Пробираясь сквозь заросли, мы углядели с прогалины уходящие вниз холмы, покрытые бесчисленными руинами.
Неподвижные терракотовые костры руин на зеленом, под голубым.
И безлюдье — не здесь и сейчас, а вообще — от начала времен и вовеки. И стеклянно-прозрачная тишь. Лишь цикады.
Мы пробирались от руины к руине сквозь заросли по узеньким тропам, по которым, казалось, эпохи никто не ходил. И тишина кралась за нами, заглядывая через плечо.
И все росло это странное чувство от этой, крадучи обступающей вечности. Вечности на иголках.
Безликое, странное чувство. Не счастья, не боли, не сна, не тревоги. Не вместе. Не грязь. И не белый. А бездонная близь этой тайны щемящей — во всем. В ветке, в тропке, в руине, в той иссиня-черной, с очами на крыльях, кроящейся бабочке, в Ксении — с бесконечно плывущим из глуби веков повороте ее головы.
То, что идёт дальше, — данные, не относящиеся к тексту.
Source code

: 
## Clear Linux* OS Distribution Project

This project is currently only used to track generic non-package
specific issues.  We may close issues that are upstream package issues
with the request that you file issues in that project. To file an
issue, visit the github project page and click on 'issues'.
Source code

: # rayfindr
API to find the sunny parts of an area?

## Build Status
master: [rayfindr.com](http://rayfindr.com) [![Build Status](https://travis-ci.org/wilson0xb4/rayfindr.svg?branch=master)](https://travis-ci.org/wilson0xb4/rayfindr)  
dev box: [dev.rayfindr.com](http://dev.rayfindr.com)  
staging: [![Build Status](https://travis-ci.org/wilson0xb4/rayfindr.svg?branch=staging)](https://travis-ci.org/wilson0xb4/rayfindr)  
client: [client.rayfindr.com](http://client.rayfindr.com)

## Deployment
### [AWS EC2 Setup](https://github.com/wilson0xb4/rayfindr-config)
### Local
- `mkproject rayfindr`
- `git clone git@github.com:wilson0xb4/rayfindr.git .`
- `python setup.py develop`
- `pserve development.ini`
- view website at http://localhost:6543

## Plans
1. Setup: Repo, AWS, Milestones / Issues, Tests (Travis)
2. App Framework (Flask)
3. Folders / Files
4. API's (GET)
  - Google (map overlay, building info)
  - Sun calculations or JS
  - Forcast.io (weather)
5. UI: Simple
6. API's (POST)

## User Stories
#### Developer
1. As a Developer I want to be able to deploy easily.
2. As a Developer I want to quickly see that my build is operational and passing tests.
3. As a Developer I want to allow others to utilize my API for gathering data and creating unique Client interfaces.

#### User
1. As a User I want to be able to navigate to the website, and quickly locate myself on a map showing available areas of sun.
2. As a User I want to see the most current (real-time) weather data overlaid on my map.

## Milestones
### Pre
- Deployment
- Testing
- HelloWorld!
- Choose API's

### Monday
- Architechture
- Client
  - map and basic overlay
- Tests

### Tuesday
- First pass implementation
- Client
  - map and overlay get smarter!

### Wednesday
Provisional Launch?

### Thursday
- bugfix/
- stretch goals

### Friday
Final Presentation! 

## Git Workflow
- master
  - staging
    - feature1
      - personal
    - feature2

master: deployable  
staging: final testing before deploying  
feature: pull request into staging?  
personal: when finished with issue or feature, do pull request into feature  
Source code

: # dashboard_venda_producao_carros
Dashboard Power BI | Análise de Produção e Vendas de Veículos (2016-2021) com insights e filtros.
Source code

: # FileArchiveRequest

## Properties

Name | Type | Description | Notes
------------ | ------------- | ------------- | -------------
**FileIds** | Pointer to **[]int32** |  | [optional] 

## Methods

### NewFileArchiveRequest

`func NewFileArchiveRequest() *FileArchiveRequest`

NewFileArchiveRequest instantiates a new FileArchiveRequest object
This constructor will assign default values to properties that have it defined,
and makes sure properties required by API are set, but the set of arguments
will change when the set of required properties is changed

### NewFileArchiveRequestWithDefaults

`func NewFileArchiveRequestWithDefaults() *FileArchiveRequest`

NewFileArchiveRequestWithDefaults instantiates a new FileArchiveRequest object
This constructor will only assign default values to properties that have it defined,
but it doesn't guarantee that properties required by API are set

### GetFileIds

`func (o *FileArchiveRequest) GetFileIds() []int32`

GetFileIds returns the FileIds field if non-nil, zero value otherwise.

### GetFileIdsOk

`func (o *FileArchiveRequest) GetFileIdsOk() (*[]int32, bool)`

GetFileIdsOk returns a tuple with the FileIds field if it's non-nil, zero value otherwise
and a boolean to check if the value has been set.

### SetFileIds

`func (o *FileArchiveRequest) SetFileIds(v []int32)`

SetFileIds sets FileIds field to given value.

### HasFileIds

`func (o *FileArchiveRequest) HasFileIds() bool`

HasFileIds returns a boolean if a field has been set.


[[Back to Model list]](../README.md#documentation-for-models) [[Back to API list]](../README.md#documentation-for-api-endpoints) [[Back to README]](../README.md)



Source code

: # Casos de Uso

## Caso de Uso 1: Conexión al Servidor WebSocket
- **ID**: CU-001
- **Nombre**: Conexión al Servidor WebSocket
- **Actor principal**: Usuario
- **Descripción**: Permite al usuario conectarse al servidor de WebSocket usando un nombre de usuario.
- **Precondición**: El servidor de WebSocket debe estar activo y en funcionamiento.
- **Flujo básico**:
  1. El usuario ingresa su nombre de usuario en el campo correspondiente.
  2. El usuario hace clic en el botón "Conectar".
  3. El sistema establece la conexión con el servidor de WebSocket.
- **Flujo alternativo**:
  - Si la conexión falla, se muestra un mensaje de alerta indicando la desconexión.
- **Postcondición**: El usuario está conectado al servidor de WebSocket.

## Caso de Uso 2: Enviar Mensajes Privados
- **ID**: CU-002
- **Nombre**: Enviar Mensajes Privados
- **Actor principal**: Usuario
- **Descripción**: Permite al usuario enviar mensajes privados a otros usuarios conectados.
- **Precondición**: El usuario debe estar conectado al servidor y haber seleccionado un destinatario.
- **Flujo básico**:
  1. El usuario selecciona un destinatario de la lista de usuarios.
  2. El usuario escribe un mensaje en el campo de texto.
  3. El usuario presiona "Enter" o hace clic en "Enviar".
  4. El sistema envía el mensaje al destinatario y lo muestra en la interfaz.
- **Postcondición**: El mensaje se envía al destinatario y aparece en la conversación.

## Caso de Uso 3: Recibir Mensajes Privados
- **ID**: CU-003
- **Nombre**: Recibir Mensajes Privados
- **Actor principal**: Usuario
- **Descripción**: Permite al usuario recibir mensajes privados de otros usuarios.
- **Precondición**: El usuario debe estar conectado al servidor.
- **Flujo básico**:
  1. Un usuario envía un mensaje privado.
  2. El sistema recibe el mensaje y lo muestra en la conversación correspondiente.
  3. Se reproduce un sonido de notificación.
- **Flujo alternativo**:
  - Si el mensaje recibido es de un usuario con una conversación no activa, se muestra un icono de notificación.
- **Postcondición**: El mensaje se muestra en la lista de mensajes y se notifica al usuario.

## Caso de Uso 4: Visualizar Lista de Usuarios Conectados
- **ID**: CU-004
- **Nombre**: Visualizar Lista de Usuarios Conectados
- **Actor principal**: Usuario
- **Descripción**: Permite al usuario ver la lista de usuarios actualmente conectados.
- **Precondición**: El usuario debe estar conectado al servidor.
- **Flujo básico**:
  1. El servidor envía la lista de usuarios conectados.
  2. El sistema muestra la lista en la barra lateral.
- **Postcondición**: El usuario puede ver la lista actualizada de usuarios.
Чувство это все усиливалось. И — тихие, неподвижно сидящие под деревьями руины людей, которые изредка нам попадались.
И те спящие археологи, которых мы увидели, войдя в часовню: ее вход был завален свежесрубленным колючим кустарником, а они лежали на спине, в сумрачной прохладе, с узкими щелочками меж неплотно прикрытых век.
И та белоснежная, непостижимо текучих размеров корова, лежавшая в замкнутом дворике кладбища на волнах могил с полустершейся вязью санскрита.
В этом йодово-матовом свете. Растворяющем время, как сахар. Как время, нас кладя за щеку безъязыких, безгубых руин.
Мог ли этот мир быть создан мыслящим существом, я думал, взбираясь по узкой винтовой лестнице, внезапно оборвавшейся стрельчатым окном над городом. Вряд ли. Сел, свесив ноги. Линией непрерывной, не отрывая руки, левой, от сердца, от чувства. Левшой он был создан.
Ангелок выпорхнул из бойницы — там, из башенки за листвой. Кем всполошенный? Ксения. Машет мне из проема, присела в таком же воздушном огрызочке, как и мой. Красно-желтом, окисленном.
А мысль прерывиста. И черновична. А вот “черновики чувств” — не скажешь.
Ангелок подлетел, сел на ветку. Тот ли? Розовый чепчик на голове и крылья набросил, как шаль. Обманчиво. Чувство обманчиво. То есть текуче. Потому и сохранно. Майя-Лила. И безотчетно. Ах как долго она вышивала. Не та. Не другая. Ни для кого. Чувство жизни. Фантомное чувство. Без жизни.
Взлетел, лжесвидетель. И проем опустел.
Вышла из башни, идет по тропинке, нагнулась, камешек подобрала. Воздух как в целлофан обернут. И свет из него — руинный. Как глаз затуманенный, с теплым руинным зрачком. И никого за ним, тишь.
Выходя на шоссе, мы впервые подняли голову к небу: солнце было в зените, — но которого дня?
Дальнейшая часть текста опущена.